Study 3 (Amazon): Helpfulness proportion (yes/total) regressions showed a negative effect of Women overall: without controls β=-0.3483 (p<0.001); with controls β=-0.3414 (p<0.001). By product category: Home-Improvement (men-typed) showed a significant negative Women coefficient (β=-0.4127, p<0.01); Beauty (women-typed) showed no significant difference (β=-0.1586, p>0.05). Controls behaved as expected (e.g., higher ratings and longer reviews associated with greater helpfulness).
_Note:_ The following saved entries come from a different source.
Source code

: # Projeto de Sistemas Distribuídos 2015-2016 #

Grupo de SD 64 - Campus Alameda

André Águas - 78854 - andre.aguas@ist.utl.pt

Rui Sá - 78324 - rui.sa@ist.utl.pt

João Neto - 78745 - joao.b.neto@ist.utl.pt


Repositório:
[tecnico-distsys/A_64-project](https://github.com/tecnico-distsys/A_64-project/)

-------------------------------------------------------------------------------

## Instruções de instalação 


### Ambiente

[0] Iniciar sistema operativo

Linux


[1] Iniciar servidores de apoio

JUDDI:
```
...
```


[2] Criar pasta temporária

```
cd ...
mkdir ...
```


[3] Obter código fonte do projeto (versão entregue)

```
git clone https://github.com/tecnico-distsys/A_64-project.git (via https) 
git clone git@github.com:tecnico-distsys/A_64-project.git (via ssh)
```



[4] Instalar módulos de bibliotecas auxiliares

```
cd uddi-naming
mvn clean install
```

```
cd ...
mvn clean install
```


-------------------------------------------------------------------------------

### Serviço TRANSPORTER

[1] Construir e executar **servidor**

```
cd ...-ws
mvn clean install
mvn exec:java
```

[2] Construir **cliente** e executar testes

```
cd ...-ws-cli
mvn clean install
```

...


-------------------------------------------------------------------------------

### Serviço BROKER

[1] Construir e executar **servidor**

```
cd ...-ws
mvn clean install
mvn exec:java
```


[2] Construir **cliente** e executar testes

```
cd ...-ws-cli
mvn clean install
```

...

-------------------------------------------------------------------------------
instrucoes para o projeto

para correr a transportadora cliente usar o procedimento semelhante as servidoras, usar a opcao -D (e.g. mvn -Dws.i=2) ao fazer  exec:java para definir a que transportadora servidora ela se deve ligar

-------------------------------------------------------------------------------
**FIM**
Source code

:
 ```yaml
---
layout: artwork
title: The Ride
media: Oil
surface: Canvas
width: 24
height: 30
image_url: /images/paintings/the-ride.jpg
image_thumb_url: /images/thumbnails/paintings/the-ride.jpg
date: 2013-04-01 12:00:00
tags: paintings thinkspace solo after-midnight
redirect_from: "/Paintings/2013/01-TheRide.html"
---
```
Results align with Study 1: men’s reviews are favored for male-typed products; no advantage for women in female-typed products.

Discussion

The findings directly address the research questions: across an experiment and two field datasets, women-attributed online product opinions are evaluated as less helpful and less influential than men’s, evidencing implicit gender bias in how opinions are weighed in buying decisions. The pattern extends to experience goods (Yelp) and search goods (Amazon). For gender-typed products, men’s reviews are favored for male-typed categories, while in female-typed categories women’s reviews are not rated higher than men’s, indicating that women’s opinions are not afforded greater weight even in domains stereotypically associated with women. The absence of in-group favoritism and the effect being more pronounced among female participants in Study 1 suggest complex internalized or societal bias mechanisms. Potential explanations discussed include persistent gender stereotypes about competence and analytic ability, subtle preexisting biases leading to discounting women’s opinions as more emotional, and underrepresentation of women in visible expert roles. These biases have practical implications for platforms and marketplaces where review visibility and rewards are tied to perceived value, potentially limiting women’s visibility and benefits.

Conclusion

Across three studies using experimental and archival methods, the paper documents implicit gender bias in evaluations of online product opinions: women’s reviews are rated as less helpful and less influential, with the effect robust across contexts and particularly evident for male-typed products; no preferential valuation of women’s reviews is observed for female-typed products. These results underscore that gender continues to predict how opinions are evaluated in buying decisions. The paper highlights implications for platforms that reward reviews based on perceived value and calls for efforts and interventions to break gender stereotypes to reduce such biases.

Limitations
  • Geographic and platform scope: All studies are based in the United States; Study 2 uses Yelp reviews from a single major Southeastern city’s nightlife category; Study 3 focuses on Amazon’s Beauty and Home-Improvement categories within a two-month window in 2014, which may limit generalizability across regions, time periods, and product domains.
  • Gender inference: Contributor gender was inferred from first names using a machine-learning tool with a ≥99% probability threshold; while validated on a subsample, this approach may exclude ambiguous names and reduce sample size (Study 2 retained 31.5% of reviews), potentially introducing selection effects.
  • Voting-based outcomes: Field study dependent variables rely on platform voting (useful/helpful), which can be influenced by unobserved platform dynamics, audience composition, and exposure biases; reviews with zero votes were excluded in Study 3, potentially biasing toward more-visible reviews.
  • Experimental stimuli: In Study 1, gender was signaled via avatars and first names, which, while pretested, may carry additional cues beyond gender; only three products (one neutral, one female-typed, one male-typed) were used, limiting product generality.
  • Data availability: Study 1 data are unavailable due to participant privacy, constraining external replication with the exact dataset.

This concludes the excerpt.